Brown v. Alter

146 N.E. 691, 251 Mass. 223, 38 A.L.R. 1036, 1925 Mass. LEXIS 1021
CourtMassachusetts Supreme Judicial Court
DecidedFebruary 24, 1925
StatusPublished
Cited by22 cases

This text of 146 N.E. 691 (Brown v. Alter) is published on Counsel Stack Legal Research, covering Massachusetts Supreme Judicial Court primary law. Counsel Stack provides free access to over 12 million legal documents including statutes, case law, regulations, and constitutions.

Bluebook
Brown v. Alter, 146 N.E. 691, 251 Mass. 223, 38 A.L.R. 1036, 1925 Mass. LEXIS 1021 (Mass. 1925).

Opinion

Rugg, C.J.

This is an action of tort to recover damages sustained by the plaintiff through the collision at intersecting streets of an automobile owned and driven by him with another automobile owned and driven by the defendant. The automobile of the defendant was not registered and he had no license as an operator. The jury were instructed that the defendant at the time of the collision was an outlaw [224]*224and trespasser on the highway, and that his automobile was a nuisance, and that they need not consider whether the plaintiff was guilty of gross negligence or of wilful misconduct. In answer to a special question, the jury found that want of due care on the part of the plaintiff contributed directly to his damage. Thereupon a verdict was directed for the defendant. The correctness of this ruling is reported for our determination.

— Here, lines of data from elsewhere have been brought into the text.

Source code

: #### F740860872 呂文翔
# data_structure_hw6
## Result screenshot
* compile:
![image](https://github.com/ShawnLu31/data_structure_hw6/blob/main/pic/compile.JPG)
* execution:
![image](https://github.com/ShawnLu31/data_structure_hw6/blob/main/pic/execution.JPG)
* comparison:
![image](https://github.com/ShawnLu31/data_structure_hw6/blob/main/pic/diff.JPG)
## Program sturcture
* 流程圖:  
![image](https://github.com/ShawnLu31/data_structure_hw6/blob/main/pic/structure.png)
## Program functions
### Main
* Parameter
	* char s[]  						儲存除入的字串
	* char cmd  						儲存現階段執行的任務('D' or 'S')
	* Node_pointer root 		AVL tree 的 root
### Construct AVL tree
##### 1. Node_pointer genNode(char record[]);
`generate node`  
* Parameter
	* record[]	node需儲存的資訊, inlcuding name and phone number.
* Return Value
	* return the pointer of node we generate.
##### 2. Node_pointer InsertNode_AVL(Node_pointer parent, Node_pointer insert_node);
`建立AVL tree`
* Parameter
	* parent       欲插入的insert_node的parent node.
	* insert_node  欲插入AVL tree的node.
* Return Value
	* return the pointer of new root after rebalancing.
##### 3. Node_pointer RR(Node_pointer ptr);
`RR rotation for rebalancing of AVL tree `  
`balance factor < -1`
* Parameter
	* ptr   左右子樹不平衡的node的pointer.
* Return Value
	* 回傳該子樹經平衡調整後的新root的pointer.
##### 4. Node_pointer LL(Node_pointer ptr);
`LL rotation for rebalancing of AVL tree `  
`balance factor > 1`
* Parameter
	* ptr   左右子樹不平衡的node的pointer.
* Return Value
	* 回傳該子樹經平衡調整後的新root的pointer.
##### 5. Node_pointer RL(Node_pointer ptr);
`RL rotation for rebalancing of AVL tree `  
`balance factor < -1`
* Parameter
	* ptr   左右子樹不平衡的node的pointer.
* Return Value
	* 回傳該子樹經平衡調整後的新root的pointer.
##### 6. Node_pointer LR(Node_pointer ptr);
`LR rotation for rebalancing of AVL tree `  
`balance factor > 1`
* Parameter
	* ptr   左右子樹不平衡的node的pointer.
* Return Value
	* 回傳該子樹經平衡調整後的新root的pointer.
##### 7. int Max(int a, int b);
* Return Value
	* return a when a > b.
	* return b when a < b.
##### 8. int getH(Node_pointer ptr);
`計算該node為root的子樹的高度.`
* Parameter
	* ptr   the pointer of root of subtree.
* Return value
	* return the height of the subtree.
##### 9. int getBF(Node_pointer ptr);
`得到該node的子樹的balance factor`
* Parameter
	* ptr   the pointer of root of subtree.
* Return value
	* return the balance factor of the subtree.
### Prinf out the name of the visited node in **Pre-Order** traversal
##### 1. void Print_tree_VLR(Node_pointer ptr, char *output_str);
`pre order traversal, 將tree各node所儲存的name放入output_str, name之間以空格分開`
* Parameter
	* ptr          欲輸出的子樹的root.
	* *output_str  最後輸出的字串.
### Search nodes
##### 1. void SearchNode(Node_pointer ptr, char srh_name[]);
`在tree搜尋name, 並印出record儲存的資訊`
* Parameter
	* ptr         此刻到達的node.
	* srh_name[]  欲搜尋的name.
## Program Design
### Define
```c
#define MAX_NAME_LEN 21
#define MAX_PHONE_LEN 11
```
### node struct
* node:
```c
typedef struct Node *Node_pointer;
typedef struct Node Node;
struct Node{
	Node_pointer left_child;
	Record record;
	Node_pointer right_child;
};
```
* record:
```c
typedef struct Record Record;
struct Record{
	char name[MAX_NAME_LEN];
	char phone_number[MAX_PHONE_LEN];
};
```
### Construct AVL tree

The automobile of the defendant must be assumed to have been a nuisance on the highway, since it was not registered in conformity to our statutes. Dudley v. Northampton Street Railway, 202 Mass. 443. Dean v. Boston Elevated Railway, 217 Mass. 495. Gondek v. Cudahy Packing Co. 233 Mass. 105, 110. Washburn v. Union Freight Railway, 247 Mass. 414. That fact has important effects upon the rights of the defendant to recover for injuries done him by others. The plaintiff as a traveller on the highway cannot recover of the defendant for damage caused by a nuisance maintained on the highway without showing that his own want of care did not directly contribute to that damage. This is the rule of our own cases. The question was clearly decided in Smith v. Smith, 2 Pick. 621. It has been followed in Parker v. Adams, 12 Met. 415, and Sherman v. Fall River Iron Works Co. 2 Allen, 524, 526. Doubtless it has been accepted without question as a settled principle in the trial of many causes. Practical experience has established it as a custom regulating conduct. It seems to us to be supported by the great weight of authority. Parker v. Union Woolen Co. 42 Conn. 399, 402. Mayor & City Council of Baltimore v. Marriott, 9 Md. 160, 176. Irwin v. Sprigg, 6 Gill, 200, 205. Crommelin v. Coxe, 30 Ala. 318, 329. Butterfield v. Forrester, 11 East, 60. Congreve v. Smith, 18 N. Y. 79. Clifford v. Dam, 81 N. Y. 52, 57.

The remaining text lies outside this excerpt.